Once I was more or less calm, I made my way to my next class. The day passed without my seeing the girl again. I didn't show up in the cafeteria at lunch. I ran into my siblings, though, and I saw the relief in their thoughts. Alice was content although her visions about me were still cloudy. I understood that I wasn't out of the woods, that I couldn't relax even though I had passed this first test.
At the end of the day, I was the first at my Volvo and I had to wait for the rest of my family. Everyone was walking carefully across the parking lot, and I wondered why. I realized then that the temperature had dropped after the rain and that a sheet of ice covered the asphalt.

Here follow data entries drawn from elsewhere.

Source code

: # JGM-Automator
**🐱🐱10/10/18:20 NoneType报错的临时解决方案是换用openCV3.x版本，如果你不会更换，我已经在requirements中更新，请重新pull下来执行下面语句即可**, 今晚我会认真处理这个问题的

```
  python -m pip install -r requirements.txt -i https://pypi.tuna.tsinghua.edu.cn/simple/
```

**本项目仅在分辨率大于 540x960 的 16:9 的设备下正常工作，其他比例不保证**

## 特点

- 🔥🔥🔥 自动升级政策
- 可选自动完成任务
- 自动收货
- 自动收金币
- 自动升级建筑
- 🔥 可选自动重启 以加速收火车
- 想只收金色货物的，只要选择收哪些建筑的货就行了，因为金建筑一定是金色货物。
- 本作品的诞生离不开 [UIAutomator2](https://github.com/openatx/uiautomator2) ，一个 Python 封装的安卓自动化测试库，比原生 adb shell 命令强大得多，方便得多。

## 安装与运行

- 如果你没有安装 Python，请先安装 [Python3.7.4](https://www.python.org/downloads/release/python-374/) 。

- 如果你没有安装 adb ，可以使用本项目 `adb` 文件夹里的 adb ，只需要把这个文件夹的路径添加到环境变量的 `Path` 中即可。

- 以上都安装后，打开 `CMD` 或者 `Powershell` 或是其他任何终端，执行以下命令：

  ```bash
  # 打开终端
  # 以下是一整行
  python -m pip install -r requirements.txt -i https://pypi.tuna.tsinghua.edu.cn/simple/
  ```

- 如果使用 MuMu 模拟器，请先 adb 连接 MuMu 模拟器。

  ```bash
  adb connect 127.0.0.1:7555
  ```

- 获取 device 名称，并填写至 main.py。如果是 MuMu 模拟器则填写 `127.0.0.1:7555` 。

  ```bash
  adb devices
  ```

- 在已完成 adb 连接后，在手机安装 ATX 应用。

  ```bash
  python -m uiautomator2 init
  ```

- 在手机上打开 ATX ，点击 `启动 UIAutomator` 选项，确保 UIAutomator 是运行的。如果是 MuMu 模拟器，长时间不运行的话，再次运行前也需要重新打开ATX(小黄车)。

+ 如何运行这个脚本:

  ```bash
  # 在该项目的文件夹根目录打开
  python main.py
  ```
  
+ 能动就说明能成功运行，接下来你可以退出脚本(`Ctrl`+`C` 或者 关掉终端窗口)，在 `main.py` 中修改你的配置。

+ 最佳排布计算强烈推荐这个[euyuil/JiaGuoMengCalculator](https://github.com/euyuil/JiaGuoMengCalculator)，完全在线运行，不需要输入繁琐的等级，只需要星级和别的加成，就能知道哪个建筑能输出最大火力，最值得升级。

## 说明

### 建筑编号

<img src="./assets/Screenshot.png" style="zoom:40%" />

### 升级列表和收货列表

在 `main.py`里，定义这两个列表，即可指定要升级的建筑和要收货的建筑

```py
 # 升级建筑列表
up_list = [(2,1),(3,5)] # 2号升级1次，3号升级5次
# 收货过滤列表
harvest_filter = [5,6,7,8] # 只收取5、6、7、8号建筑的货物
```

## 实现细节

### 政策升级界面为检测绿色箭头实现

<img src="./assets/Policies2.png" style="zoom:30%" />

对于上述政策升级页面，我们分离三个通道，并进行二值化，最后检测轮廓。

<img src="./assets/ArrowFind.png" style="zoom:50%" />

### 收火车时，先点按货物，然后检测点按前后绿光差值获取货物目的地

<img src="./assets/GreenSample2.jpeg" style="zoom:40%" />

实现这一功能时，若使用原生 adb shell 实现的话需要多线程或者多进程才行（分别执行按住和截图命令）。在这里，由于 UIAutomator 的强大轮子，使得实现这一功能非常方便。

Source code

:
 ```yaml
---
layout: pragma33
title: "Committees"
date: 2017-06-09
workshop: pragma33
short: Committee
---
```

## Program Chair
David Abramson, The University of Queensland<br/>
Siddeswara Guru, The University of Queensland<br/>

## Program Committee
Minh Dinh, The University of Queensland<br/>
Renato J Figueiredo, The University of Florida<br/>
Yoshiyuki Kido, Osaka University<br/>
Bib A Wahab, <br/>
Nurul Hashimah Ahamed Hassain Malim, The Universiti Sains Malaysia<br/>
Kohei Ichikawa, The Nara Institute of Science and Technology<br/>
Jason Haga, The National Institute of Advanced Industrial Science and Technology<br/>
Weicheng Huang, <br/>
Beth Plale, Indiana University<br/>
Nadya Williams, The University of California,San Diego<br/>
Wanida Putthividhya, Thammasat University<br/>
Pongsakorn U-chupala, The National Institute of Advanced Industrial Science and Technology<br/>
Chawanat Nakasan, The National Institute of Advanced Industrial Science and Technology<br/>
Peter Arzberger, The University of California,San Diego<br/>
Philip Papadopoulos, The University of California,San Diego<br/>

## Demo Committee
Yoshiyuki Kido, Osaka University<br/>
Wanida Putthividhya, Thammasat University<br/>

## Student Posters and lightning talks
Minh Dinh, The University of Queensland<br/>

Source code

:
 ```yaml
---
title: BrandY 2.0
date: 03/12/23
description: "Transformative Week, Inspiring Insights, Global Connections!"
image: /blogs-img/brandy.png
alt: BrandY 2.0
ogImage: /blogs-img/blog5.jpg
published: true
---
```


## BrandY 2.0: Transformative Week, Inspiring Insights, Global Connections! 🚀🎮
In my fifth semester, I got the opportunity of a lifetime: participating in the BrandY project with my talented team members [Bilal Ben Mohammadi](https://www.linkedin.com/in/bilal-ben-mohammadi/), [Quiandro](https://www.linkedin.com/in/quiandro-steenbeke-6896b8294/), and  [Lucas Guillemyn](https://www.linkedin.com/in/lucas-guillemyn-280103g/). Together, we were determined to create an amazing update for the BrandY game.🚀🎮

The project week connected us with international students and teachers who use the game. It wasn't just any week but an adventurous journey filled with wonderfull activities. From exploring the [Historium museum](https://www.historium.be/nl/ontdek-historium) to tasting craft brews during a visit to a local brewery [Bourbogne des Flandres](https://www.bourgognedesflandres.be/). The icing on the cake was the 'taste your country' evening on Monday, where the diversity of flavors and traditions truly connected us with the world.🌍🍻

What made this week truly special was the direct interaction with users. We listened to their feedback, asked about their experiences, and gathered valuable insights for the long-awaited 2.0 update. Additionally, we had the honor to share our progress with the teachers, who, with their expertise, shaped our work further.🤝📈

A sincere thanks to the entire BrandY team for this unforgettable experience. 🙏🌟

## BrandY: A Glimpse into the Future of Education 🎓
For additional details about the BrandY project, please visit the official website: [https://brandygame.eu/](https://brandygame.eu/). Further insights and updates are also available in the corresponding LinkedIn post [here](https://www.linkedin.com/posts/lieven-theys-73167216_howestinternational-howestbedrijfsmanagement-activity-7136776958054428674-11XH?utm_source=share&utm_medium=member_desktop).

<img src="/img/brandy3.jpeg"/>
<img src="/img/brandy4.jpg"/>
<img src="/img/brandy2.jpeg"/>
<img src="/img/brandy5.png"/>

I wanted to laugh at the awkwardness of the humans – how hard could it be to walk on ice? I'd never really understood this inability to keep a firm footing. But I didn't have the leisure to do that for I saw Tyler's van take off at top speed. He would quickly lose control of his vehicle.
The idiot.
He was going to collide with a vehicle parked at the other end of the lot. The van would take the force of the impact on its passenger side – at most Tyler would be knocked out. It would be the parked vehicle that would get the brunt of the damage.
I was already losing interest in the imminent accident when I saw a white cane enter my field of vision, followed by a silhouette taking hesitant steps and holding on to the fronts of the parked cars to keep her balance.
Isabella Marie Swan was squarely in the trajectory of the out-of control van.
A/N:
I would like to thank a particular reader who left me a very touching and encouraging comment. This reader has a point in common with my Bella. She is blind and I was very touched that my story had captured her interest. I know absolutely nothing about the world of vision-impaired. I write (forgive the pun) in the dark, so to discover that someone in the same situation as Bella was reading me was a stroke of luck.
She very kindly responded to all my harassing questions about her everyday life (For example, "um, thanks for reading me, but …. If you're blind how CAN you read me?" She explained to me the marvels of computer technology for the visually handicapped, which has been very helpful in my efforts to make a blind Bella credible. So thank you very much to Léa alias Lilyssy. You are very inspirational and I admire you greatly!